## EXERCISE INSTRUCTIONS
Wherever the string "physical" shows up in the records below, return that line.
━━━ RECORD EXTRACTS
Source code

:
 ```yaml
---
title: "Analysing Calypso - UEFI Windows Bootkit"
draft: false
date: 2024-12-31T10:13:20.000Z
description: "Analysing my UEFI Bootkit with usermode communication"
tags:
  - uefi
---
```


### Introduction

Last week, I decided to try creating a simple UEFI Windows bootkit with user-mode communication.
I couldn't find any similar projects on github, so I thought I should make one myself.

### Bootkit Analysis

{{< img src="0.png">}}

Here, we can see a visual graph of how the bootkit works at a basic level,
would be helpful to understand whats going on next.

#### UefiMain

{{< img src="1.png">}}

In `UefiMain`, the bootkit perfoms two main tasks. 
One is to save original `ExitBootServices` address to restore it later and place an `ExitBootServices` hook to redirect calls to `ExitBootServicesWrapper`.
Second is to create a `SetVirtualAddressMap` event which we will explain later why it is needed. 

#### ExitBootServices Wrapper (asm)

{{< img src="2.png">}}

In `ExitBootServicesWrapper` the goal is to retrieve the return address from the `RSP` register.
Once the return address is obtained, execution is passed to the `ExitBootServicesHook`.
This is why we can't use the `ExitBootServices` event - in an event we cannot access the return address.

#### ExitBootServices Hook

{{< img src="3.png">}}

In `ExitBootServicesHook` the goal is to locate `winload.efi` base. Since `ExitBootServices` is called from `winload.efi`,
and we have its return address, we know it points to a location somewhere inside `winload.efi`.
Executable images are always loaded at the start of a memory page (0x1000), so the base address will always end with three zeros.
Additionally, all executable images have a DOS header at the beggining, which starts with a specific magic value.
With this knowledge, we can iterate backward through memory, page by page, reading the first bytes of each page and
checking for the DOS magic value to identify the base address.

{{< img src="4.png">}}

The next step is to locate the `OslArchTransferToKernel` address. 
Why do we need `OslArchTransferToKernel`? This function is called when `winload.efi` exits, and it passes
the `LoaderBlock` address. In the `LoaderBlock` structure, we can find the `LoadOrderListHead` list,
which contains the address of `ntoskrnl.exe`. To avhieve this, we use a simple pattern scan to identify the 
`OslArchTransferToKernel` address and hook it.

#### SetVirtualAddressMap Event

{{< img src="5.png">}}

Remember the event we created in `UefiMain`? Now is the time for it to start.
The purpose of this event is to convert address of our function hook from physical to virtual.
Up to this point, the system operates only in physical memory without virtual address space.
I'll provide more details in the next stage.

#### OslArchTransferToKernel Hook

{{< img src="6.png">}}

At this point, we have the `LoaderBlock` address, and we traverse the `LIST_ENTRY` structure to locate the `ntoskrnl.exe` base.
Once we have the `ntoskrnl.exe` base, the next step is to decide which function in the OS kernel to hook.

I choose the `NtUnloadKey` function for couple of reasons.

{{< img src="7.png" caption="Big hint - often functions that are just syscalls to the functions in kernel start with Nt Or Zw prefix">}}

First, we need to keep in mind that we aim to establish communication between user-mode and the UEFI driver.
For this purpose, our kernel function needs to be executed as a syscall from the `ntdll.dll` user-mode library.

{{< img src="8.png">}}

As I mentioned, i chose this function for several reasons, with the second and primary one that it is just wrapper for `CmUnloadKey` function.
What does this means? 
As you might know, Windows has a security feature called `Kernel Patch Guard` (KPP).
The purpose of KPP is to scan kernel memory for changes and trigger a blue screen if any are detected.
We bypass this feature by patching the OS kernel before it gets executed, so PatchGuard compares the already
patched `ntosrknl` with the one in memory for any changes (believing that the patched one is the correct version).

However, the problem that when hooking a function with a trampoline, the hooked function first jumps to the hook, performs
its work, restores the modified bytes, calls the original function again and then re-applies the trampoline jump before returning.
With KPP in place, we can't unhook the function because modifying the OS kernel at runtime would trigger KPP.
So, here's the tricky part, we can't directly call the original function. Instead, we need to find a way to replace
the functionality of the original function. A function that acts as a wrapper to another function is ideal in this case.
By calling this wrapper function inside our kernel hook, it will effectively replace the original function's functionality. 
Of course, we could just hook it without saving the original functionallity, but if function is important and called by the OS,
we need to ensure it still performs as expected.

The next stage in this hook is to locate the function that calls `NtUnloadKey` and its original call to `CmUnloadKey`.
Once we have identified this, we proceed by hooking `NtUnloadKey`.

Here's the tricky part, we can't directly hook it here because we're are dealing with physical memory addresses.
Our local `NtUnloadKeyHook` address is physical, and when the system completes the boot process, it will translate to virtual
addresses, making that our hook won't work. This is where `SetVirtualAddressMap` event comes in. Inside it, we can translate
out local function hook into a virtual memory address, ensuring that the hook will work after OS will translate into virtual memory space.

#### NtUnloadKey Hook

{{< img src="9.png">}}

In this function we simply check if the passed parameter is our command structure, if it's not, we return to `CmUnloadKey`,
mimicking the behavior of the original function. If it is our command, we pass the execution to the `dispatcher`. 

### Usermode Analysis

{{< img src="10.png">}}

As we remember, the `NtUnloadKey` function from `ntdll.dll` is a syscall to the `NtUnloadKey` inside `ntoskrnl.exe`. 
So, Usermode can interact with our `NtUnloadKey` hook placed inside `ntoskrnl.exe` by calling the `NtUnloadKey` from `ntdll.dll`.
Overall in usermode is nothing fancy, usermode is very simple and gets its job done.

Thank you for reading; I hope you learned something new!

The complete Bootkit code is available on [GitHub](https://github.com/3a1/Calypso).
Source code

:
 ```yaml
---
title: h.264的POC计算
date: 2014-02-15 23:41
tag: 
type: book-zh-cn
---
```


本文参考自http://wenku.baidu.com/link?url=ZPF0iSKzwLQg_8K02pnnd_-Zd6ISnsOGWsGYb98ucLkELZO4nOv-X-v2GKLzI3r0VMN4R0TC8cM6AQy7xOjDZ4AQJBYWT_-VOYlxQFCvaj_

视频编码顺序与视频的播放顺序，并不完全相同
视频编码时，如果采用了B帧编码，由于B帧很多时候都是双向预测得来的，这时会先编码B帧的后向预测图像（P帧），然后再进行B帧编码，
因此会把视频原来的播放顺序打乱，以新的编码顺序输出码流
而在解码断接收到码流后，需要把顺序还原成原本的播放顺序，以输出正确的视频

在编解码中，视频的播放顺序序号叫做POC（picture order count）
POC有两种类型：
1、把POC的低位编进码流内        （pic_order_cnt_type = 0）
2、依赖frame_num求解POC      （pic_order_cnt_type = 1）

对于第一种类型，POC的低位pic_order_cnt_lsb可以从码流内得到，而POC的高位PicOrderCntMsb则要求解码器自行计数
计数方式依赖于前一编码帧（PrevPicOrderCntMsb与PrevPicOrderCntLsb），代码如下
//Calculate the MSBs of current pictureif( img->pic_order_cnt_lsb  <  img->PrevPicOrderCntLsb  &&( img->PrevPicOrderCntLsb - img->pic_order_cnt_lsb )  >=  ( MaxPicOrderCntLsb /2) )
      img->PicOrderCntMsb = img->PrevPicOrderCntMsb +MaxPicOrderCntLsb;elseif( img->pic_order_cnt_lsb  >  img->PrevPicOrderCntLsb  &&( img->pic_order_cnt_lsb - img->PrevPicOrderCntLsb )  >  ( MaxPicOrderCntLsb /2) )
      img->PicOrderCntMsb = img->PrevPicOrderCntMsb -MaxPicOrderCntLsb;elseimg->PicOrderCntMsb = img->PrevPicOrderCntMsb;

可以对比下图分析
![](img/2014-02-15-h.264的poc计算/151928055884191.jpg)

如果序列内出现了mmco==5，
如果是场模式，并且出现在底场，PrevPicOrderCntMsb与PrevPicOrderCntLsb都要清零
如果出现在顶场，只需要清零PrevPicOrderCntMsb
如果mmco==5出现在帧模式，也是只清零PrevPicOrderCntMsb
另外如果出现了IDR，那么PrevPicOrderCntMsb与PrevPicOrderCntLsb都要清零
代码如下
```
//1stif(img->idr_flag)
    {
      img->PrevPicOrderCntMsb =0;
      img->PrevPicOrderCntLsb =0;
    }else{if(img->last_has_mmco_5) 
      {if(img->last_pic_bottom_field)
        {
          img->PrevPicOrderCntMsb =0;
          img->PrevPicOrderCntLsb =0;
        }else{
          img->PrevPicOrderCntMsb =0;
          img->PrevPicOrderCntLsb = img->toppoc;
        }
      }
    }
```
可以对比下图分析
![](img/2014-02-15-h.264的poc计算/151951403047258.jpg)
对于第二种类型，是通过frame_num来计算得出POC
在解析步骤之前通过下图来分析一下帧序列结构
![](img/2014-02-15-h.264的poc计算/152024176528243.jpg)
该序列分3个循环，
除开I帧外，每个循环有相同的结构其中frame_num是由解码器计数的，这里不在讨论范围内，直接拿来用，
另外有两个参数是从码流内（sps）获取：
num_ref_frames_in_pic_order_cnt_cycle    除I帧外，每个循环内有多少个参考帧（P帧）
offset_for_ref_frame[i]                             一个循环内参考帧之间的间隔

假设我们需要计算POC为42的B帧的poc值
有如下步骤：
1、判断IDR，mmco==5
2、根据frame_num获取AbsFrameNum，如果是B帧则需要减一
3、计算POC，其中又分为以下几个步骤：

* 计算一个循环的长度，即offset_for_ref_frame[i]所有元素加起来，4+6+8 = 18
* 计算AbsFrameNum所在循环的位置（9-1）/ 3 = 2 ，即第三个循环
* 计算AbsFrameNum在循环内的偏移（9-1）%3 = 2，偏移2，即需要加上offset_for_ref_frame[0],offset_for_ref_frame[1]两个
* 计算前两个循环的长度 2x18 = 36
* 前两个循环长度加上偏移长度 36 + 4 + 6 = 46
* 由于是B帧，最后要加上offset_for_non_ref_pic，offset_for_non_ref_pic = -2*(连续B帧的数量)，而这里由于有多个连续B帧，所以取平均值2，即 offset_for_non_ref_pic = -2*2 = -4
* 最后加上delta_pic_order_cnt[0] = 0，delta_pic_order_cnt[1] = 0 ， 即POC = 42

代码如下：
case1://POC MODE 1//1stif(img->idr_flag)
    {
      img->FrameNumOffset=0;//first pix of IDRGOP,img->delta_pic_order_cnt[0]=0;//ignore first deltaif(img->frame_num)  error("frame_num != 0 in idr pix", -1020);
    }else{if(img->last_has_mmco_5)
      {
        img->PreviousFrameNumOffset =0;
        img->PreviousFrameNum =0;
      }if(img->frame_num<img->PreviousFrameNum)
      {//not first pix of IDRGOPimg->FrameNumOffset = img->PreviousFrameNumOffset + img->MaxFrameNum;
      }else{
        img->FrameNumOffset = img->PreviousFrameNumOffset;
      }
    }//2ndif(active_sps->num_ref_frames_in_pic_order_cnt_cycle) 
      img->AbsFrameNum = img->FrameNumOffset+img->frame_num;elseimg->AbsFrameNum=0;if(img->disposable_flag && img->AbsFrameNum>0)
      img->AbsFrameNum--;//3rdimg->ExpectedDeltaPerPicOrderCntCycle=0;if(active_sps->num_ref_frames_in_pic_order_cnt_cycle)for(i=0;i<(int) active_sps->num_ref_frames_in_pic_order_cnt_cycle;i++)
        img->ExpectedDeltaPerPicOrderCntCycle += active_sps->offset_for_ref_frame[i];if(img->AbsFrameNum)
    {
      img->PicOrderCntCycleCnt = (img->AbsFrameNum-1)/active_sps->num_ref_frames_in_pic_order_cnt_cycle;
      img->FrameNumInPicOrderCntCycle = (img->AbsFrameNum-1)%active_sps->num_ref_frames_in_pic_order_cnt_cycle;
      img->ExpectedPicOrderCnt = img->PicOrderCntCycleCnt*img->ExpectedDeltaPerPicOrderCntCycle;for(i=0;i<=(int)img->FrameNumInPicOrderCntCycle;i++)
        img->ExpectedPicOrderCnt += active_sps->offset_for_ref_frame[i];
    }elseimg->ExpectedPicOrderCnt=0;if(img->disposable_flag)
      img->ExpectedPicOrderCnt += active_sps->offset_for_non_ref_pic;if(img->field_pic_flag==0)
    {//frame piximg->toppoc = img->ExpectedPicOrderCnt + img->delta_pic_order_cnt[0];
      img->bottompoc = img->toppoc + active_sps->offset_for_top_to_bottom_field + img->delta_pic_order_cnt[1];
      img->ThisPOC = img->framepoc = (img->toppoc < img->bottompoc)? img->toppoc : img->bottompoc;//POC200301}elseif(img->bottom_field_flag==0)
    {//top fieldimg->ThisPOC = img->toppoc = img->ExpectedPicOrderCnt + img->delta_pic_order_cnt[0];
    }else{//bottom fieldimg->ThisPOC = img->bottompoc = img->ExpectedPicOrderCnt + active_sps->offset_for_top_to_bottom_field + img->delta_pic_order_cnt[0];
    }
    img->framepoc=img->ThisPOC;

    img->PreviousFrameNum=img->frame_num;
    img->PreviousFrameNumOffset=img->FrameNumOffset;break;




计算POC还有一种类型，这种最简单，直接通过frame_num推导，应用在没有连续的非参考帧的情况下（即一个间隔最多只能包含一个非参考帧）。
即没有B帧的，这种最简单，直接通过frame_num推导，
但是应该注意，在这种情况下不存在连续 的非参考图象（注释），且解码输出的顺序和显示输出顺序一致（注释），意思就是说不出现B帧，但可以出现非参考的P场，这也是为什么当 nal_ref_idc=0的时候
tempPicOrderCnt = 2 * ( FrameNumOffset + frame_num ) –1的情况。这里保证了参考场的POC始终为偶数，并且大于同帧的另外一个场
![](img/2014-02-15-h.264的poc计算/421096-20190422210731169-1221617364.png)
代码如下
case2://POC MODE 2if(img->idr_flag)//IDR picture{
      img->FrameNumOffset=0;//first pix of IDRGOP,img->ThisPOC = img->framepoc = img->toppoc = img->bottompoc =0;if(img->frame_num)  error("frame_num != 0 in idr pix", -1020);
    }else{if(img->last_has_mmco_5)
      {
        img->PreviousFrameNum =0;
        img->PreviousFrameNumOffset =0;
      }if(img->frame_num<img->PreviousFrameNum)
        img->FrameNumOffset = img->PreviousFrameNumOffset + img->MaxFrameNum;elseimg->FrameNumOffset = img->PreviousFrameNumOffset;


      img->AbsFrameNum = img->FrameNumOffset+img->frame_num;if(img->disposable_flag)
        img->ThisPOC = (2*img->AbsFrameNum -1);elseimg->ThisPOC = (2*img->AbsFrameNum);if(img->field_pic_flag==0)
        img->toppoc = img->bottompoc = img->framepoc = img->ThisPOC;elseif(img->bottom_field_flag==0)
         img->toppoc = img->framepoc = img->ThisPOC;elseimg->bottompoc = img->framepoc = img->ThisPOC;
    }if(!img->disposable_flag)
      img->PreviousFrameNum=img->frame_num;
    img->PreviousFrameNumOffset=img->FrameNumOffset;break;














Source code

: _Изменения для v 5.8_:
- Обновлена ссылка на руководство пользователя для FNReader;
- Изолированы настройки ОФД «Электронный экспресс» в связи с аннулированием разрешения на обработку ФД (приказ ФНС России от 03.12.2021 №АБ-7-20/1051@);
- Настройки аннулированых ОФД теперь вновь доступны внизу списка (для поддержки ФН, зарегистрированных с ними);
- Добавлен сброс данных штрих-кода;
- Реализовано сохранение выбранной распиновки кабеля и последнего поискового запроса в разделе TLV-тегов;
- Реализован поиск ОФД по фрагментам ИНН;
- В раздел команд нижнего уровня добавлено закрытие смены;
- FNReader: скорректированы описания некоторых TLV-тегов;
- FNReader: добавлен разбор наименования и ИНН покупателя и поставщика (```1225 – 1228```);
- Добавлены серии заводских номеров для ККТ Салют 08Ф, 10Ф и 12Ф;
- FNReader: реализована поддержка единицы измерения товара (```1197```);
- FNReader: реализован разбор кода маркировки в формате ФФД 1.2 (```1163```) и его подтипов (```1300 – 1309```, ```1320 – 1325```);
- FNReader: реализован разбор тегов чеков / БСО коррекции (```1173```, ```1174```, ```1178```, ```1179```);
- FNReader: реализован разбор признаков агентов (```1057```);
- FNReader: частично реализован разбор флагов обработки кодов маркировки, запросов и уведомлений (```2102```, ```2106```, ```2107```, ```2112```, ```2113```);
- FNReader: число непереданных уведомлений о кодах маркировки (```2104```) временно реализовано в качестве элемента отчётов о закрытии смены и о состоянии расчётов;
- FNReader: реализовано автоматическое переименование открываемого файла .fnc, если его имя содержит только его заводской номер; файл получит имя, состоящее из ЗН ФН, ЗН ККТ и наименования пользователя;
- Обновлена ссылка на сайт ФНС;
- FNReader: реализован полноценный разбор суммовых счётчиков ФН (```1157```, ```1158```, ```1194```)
━━━━━━
## YOUR RESPONSE
The purpose of this event is to convert address of our function hook from physical to virtual.
Up to this point, the system operates only in physical memory without virtual address space.
Here's the tricky part, we can't directly hook it here because we're are dealing with physical memory addresses.
Our local `NtUnloadKeyHook` address is physical, and when the system completes the boot process, it will translate to virtual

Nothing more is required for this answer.